Throughout many conflicts – social and warfare – songs and music videos have been censored to stop the exposure of content that may be too ‘dangerous’ for certain audiences. Sometimes these bans can be ridiculous, which is particularly true of the 1990s ban on ABBA’s ‘Waterloo’. Due to its connotations with armies and fighting, amidst the ongoing Gulf War, BBC deemed it inappropriate to play, despite few actually connecting this song to literal war.
The 1980s saw the beginning of the war on drugs campaign which seemed to attack minority groups, specifically in America. The ‘race wars’ as it is often referred to, is most stressed through hip-hop and rap, causing the banning of multiple rap songs. A key example of this censorship can be seen in the music created by N.W.A. Their hit tracks ‘Fuck Da Police’ and ‘Straight Outta Compton’ were both banned from radio and MTV, labelling them ‘The World’s Most Dangerous Group’. These were protest songs about the mistreatment of black Americans by law enforcement and society, and though the songs have dark content and violent lyrics, it only portrays the realities for black Americans. The banning of N.W.A’s music shows the controversial ways in which music is banned, as we are told we have the right of free speech, yet we are restricted in our portrayal of it.
This same theme of censorship is displayed throughout rock music as well, with music video for The Cranberries ‘Zombie’ (dir. Samuel Bayer) as a prime example. The BBC banned this video due to its troubling footage which included images of children holding guns. ‘Zombie’ was a response to an IRA bombing causing the death of two young children – The Cranberries were condemning the IRA. The music video showed real life footage of the struggles going on in Northern Ireland and the censorship of the video only takes away the message of the song. This opens up the question of whether we should be protected by such scenes because of the hurt they may cause, or if we should be able to see the brutal realities of real life.

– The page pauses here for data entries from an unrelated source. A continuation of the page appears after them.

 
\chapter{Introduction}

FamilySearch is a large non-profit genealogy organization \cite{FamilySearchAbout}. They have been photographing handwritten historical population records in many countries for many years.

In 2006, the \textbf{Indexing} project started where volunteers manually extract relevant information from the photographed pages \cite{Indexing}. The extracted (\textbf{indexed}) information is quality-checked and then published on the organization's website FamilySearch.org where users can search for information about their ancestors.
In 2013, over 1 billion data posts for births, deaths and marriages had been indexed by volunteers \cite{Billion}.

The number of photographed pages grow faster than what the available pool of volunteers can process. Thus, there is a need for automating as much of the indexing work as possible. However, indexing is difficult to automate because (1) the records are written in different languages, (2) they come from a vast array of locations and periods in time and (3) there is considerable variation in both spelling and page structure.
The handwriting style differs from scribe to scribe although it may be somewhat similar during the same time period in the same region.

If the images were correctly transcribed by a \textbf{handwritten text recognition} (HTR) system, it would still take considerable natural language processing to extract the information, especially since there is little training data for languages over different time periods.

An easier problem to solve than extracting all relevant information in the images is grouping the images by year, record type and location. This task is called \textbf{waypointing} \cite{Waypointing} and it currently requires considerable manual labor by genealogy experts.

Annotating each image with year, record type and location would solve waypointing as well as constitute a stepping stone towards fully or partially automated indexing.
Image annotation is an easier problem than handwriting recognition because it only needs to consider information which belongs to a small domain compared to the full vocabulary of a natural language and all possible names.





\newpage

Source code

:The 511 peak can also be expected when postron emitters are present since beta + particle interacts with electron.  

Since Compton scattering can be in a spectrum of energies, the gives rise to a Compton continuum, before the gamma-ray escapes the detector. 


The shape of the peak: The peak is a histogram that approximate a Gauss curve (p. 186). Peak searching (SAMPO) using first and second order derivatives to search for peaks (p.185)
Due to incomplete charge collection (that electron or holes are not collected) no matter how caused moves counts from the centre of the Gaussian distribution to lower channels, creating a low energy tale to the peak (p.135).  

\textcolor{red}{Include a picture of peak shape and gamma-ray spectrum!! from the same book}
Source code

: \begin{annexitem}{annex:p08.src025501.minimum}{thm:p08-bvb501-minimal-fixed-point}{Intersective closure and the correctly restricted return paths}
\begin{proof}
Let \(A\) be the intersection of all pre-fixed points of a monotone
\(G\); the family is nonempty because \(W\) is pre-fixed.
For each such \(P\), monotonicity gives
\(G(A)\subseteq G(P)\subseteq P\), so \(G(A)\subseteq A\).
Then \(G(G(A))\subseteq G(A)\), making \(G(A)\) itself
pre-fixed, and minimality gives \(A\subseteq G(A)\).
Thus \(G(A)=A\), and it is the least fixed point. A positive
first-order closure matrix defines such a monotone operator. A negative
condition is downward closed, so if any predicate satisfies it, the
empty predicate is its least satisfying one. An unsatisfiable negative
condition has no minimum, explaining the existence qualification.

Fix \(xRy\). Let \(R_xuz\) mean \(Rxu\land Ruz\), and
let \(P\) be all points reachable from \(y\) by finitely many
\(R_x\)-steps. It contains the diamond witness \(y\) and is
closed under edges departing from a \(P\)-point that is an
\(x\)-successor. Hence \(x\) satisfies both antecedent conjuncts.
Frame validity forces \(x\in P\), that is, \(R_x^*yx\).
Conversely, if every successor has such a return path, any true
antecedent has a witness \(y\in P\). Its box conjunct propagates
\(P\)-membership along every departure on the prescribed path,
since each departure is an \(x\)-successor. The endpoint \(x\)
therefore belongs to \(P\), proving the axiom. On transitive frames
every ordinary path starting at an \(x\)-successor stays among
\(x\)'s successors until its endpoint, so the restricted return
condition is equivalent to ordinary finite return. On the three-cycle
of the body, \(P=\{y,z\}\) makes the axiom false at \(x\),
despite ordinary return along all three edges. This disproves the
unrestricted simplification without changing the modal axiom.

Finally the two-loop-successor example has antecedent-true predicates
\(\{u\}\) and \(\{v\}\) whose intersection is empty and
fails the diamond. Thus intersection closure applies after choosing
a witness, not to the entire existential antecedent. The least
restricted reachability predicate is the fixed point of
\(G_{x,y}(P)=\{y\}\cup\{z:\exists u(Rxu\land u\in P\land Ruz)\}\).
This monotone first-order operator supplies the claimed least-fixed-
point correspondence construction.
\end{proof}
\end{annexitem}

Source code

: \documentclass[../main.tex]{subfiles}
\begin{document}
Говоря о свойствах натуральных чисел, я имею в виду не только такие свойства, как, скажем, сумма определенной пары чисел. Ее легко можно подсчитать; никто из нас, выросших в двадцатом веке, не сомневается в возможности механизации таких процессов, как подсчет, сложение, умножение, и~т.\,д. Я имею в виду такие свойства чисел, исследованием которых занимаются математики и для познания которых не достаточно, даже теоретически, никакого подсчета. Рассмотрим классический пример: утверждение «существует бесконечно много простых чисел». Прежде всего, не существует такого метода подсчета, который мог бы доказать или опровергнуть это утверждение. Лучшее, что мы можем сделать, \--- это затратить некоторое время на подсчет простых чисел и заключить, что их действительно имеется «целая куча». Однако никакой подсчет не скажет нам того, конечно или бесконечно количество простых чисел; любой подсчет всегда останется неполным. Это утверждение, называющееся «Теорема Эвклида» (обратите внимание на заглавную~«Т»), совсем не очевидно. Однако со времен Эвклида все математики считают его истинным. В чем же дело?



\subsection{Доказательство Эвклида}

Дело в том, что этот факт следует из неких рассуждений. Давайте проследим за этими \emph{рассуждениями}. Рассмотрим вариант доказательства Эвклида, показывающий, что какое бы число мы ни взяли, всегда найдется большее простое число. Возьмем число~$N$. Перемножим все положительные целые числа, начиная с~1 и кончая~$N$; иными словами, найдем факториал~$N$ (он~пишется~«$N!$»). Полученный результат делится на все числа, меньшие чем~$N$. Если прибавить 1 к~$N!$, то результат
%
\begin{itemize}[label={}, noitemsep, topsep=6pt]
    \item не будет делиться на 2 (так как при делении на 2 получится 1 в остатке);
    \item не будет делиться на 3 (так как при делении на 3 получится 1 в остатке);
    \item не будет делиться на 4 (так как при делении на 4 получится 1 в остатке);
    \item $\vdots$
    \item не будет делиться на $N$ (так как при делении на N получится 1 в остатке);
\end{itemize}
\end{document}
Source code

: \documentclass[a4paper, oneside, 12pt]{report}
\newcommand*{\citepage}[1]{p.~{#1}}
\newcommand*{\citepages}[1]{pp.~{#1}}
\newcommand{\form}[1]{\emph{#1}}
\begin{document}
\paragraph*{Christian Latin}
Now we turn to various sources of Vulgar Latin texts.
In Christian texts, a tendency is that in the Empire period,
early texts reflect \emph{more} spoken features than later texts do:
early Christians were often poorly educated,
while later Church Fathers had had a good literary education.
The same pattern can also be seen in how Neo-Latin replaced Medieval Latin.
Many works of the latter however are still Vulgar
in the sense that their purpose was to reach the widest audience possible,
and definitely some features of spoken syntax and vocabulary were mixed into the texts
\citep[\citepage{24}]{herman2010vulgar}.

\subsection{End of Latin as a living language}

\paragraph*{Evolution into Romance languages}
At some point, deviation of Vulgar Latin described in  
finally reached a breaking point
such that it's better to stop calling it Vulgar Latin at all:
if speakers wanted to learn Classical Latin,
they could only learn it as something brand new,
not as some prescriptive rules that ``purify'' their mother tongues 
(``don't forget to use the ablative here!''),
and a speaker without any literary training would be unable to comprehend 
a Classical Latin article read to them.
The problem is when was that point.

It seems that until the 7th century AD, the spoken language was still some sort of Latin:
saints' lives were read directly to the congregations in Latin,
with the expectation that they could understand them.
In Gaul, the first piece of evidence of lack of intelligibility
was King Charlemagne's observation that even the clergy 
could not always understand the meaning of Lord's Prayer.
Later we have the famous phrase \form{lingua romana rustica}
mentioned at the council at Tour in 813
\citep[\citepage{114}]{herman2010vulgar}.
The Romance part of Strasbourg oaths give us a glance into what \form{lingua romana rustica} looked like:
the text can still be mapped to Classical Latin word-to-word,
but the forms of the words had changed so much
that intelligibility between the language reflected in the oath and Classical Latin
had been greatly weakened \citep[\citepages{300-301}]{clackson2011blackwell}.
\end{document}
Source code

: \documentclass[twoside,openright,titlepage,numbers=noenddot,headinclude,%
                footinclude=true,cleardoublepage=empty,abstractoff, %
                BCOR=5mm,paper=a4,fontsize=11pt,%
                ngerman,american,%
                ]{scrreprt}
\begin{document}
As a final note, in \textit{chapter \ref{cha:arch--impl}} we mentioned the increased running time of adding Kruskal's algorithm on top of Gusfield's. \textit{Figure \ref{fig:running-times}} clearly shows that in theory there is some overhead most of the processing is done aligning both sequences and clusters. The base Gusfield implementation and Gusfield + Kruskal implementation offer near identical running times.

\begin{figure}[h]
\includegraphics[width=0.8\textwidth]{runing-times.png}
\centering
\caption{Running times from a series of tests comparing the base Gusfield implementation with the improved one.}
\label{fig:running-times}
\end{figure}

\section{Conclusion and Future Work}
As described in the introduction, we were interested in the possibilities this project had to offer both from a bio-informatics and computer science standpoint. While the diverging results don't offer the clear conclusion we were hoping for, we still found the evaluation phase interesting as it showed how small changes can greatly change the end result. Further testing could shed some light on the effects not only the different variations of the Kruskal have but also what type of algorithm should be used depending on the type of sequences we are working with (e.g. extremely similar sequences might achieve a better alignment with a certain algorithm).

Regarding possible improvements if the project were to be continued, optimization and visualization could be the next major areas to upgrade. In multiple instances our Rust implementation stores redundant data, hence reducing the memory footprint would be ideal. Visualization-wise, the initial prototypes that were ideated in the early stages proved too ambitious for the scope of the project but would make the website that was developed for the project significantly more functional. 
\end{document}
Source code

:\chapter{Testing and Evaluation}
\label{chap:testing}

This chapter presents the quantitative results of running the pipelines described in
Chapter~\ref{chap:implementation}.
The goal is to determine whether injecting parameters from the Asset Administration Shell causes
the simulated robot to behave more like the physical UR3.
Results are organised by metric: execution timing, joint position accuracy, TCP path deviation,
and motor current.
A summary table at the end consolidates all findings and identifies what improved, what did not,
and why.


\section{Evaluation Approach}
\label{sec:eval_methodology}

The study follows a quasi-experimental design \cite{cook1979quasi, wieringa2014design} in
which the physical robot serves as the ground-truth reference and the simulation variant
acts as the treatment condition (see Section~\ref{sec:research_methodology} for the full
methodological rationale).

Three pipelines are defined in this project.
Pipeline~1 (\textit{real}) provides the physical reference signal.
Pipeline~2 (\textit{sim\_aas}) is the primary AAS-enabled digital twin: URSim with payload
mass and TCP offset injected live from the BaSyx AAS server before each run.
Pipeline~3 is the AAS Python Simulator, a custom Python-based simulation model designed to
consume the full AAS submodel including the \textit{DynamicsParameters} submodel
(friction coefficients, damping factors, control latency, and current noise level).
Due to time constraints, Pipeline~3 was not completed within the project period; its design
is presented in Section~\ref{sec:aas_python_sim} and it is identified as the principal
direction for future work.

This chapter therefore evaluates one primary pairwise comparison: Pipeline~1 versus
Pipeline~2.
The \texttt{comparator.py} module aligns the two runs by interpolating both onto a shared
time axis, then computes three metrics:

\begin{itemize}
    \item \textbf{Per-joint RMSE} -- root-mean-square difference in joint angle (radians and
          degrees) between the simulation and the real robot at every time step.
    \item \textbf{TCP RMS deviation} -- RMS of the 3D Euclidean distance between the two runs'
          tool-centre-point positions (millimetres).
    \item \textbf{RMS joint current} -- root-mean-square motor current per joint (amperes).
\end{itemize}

Music censorship acts in many ways and its usual purpose is to protect listeners from language and/or visuals that could potentially be harmful. Though many negatives towards censorship have been mentioned there are some positives, as it can protect vulnerable people from accessing content that could influence their behaviours. However, as shown through The Cranberries ‘Zombie’, the uncensored version of music is still accessible for users, making censorship seem more of a way for radio stations and TV to control what we listen to. With a majority of political songs being censored/banned it creates an idea that maybe censorship is to stop our political thinking. Do you think music should be censored even during times of conflict, or is this simply a way of controlling what we see and hear during such times?